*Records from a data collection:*
※
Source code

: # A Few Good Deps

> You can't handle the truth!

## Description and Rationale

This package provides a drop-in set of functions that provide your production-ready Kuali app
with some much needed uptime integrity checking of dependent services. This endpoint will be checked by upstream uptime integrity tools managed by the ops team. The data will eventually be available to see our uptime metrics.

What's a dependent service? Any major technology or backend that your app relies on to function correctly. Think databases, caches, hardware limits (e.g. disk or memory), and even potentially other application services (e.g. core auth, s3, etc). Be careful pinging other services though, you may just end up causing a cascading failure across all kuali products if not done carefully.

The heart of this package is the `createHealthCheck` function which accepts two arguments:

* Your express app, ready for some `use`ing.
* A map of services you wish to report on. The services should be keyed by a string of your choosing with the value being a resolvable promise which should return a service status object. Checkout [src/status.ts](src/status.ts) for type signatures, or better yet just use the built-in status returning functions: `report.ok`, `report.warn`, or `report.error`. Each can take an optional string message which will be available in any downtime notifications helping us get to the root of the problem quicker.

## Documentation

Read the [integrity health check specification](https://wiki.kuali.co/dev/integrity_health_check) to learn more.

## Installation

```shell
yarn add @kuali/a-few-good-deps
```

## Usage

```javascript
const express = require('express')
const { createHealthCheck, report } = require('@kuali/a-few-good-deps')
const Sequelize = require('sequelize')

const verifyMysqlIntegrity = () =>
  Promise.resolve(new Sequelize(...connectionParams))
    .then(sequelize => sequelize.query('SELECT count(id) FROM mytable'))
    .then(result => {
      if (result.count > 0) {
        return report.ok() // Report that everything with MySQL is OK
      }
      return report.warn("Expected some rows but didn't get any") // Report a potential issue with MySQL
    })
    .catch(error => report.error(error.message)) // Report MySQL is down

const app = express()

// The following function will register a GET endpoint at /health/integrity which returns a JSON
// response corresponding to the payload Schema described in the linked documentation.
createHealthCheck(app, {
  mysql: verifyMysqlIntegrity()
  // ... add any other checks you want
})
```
※
*What to do:* Go through the records above and copy each line where "createHealthCheck" is found.

*Result for this task:*
The heart of this package is the `createHealthCheck` function which accepts two arguments:
const { createHealthCheck, report } = require('@kuali/a-few-good-deps')
createHealthCheck(app, {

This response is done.